IAM Identity Center:
You → [Single Identity Center Login] → Identity Center Directory
↓
[Select Account + Role from Portal]
↓
AWS STS AssumeRole with SAML assertion
↓
Temporary credentials for that account/role
The “Access keys” Links
Those “Access keys” links you see don’t generate traditional long-lived IAM user access keys.
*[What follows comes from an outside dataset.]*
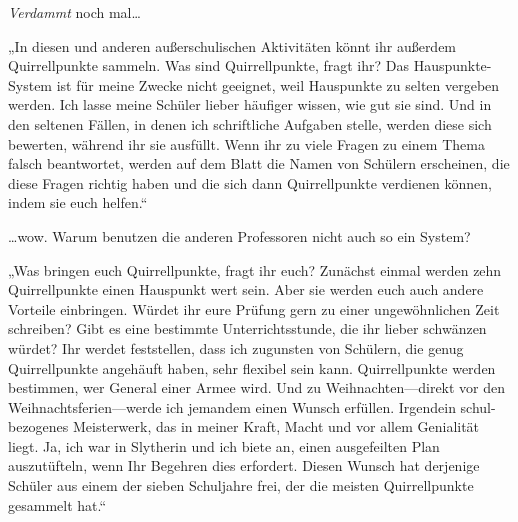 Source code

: \emph{Verdammt} noch mal…

„In diesen und anderen außerschulischen Aktivitäten könnt ihr außerdem Quirrellpunkte sammeln. Was sind Quirrellpunkte, fragt ihr? Das Hauspunkte-System ist für meine Zwecke nicht geeignet, weil Hauspunkte zu selten vergeben werden. Ich lasse meine Schüler lieber häufiger wissen, wie gut sie sind. Und in den seltenen Fällen, in denen ich schriftliche Aufgaben stelle, werden diese sich bewerten, während ihr sie ausfüllt. Wenn ihr zu viele Fragen zu einem Thema falsch beantwortet, werden auf dem Blatt die Namen von Schülern erscheinen, die diese Fragen richtig haben und die sich dann Quirrellpunkte verdienen können, indem sie euch helfen.“

…wow. Warum benutzen die anderen Professoren nicht auch so ein System?

„Was bringen euch Quirrellpunkte, fragt ihr euch? Zunächst einmal werden zehn Quirrellpunkte einen Hauspunkt wert sein. Aber sie werden euch auch andere Vorteile einbringen. Würdet ihr eure Prüfung gern zu einer ungewöhnlichen Zeit schreiben? Gibt es eine bestimmte Unterrichtsstunde, die ihr lieber schwänzen würdet? Ihr werdet feststellen, dass ich zugunsten von Schülern, die genug Quirrellpunkte angehäuft haben, sehr flexibel sein kann. Quirrellpunkte werden bestimmen, wer General einer Armee wird. Und zu Weihnachten—direkt vor den Weihnachtsferien—werde ich jemandem einen Wunsch erfüllen. Irgendein schul-bezogenes Meisterwerk, das in meiner Kraft, Macht und vor allem Genialität liegt. Ja, ich war in Slytherin und ich biete an, einen ausgefeilten Plan auszutüfteln, wenn Ihr Begehren dies erfordert. Diesen Wunsch hat derjenige Schüler aus einem der sieben Schuljahre frei, der die meisten Quirrellpunkte gesammelt hat.“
Instead, they provide:
- Temporary AWS credentials (Access Key ID, Secret Access Key, Session Token)
- Valid for hours, not years (unlike IAM user access keys)
- Automatically rotated when you re-authenticate through the portal
- Properly scoped to the role you selected
You’d use these for CLI/SDK access:
# Instead of 'aws configure' with long-lived keys, you'd use:
aws configure sso
# Or manually set temporary credentials:
export AWS_ACCESS_KEY_ID=ASIA...
export AWS_SECRET_ACCESS_KEY=...
export AWS_SESSION_TOKEN=... # This is the key differenceThe Underlying Technology
This portal is built on SAML 2.0 (Security Assertion Markup Language) federation:
- IAM Identity Center acts as the Identity Provider (IdP)
- AWS accounts act as Service Providers (SP)
- When you select an account/role, Identity Center issues a SAML assertion attesting your identity
- AWS STS exchanges this assertion for temporary credentials via AssumeRoleWithSAML
This is the same federation mechanism mentioned in the primer’s OIDC section, but using SAML instead of OIDC.
Why AWS Pushes This Approach
From the primer’s security section perspective, IAM Identity Center addresses several IAM user pain points:
- Credential sprawl: One password instead of N passwords across N accounts
- Long-lived keys: No more eternal access keys sitting in
~/.aws/credentials - Least privilege: Easier to grant time-limited, role-based access
- Compliance: Centralized audit trail, easier to enforce MFA org-wide
- Offboarding: Disable one identity instead of hunting down IAM users across accounts
Relationship to Concepts in the Primer
From the IAM Section:
- Roles: “FrontierEngineer” and “Administrator” are IAM roles in each account
- AssumeRole: Identity Center programmatically assumes these roles on your behalf
- STS: Provides the temporary credentials after successful authentication
From the OIDC/Federation Section:
- This is SAML federation (similar concept, different protocol)
- Identity Center is the trusted identity provider
- You’re not creating IAM users—you’re federating
From Best Practices:
- This fulfills “Never use root account credentials”
- Implements “Use roles for EC2/Lambda” extended to human users
- Enables “Rotate credentials regularly” automatically via temporary credentials
Practical Implication
If you’re joining an organization using IAM Identity Center, you’ll:
- Never see the traditional
https://[account-id].signin.aws.amazon.com/consolelogin - Never have an IAM user created for you in any account
- Bookmark the access portal URL
- Configure CLI/SDK tools differently (using
aws configure ssoinstead ofaws configure)
This is the modern AWS authentication pattern, and understanding it is crucial for communicating with infrastructure teams about access provisioning, troubleshooting authentication issues, and properly configuring your local development environment.